I salvaged what was usable of the main fabric, and Kim Freeman worked with the homeowner to choose a coordinating fabric and trim. Samuel and Sons' amazing skinny lip cord in blue defined the line between the main fabric and the bias checked band.
The original curtains were ambitious, but much had gone wrong. Banding around 3 sides was trimmed with lip cord with the lip removed and applied with visible hot-glue. The mitered check did not match anywhere, and attempts at repairing it with hand-stitches were obvious. The pleats were not sewn; a slip of buckram was tucked into the back with a single tack. Interlining had been roughly cut, unhemmed, and didn't reach the face fabric hemline, which, incidentally, was topstitched, unevenly. The lining hem varied from 1" to 3" and was crooked. Masking tape had been left on on the wrong side, and left orange stained stripes. To top it off, one panel had been made upside down!

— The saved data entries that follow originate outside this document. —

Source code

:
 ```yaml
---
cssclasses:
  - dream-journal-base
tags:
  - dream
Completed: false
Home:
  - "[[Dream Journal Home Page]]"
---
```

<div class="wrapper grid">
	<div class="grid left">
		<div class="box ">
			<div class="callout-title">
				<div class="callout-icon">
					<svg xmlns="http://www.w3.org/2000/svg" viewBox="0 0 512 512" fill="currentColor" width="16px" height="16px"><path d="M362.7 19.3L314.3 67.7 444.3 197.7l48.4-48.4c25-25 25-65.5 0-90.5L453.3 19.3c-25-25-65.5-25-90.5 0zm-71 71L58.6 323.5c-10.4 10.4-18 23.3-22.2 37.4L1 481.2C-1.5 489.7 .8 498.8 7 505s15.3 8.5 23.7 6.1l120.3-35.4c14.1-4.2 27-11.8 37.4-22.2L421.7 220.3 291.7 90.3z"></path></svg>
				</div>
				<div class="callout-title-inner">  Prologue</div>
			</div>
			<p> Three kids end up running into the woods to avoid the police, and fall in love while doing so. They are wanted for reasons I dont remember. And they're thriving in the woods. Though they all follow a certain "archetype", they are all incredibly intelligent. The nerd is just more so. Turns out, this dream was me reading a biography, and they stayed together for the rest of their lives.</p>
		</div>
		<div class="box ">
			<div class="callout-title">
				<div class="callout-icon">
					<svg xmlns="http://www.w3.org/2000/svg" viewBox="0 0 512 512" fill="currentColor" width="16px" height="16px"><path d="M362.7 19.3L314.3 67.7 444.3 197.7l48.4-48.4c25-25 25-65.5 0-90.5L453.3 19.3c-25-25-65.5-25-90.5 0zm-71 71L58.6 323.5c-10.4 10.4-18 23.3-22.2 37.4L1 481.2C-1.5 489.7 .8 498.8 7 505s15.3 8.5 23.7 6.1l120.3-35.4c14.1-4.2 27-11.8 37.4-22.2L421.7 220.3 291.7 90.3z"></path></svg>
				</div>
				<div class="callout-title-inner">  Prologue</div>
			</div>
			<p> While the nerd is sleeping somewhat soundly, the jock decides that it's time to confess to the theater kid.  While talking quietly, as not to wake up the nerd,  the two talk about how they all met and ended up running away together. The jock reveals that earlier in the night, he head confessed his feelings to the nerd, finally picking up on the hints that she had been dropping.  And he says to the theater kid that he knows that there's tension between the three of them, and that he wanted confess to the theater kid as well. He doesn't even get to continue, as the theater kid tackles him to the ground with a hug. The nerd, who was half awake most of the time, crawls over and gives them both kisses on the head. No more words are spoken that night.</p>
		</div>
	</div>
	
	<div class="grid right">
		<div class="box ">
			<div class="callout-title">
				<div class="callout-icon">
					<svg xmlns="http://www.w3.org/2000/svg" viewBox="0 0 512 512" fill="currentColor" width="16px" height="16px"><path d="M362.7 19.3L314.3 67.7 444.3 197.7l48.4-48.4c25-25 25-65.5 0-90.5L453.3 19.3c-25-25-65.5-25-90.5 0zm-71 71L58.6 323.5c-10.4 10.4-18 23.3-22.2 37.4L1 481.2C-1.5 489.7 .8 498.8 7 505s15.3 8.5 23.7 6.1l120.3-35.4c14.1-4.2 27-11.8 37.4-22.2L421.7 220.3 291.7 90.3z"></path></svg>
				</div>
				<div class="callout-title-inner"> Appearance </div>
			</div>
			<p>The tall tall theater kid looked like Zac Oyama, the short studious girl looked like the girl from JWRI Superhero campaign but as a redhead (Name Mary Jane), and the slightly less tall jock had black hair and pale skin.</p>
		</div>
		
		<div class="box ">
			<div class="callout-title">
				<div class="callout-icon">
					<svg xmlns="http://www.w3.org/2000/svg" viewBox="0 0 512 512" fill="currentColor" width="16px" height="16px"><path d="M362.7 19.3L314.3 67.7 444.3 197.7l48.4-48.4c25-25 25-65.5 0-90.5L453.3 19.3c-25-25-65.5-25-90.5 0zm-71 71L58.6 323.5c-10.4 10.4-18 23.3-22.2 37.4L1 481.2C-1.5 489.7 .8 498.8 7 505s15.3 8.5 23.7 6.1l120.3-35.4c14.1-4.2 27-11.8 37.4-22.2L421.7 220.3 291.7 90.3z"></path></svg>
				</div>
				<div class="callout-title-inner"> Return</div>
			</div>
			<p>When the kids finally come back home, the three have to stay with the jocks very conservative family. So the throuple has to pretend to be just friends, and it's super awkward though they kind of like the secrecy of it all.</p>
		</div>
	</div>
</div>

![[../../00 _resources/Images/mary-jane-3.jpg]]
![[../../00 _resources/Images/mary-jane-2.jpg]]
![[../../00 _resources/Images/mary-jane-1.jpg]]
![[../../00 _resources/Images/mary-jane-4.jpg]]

Once the panels had been dismantled and cut evenly, banding was needed to add to the length. Skinny lip cord edged the top and bottom, between the face fabric and bias checked banding.
Two-finger pinch pleats are pleated to the check pattern, rather than the print, because the floral motifs were unevenly distributed across the width. I love fat, interlined pinch pleats! The pleats are tacked invisibly, at the lip cord, with blue thread.
Underneath, an inside mount flat Roman shade, French blackout lined, is trimmed in the same lip cord and bias band.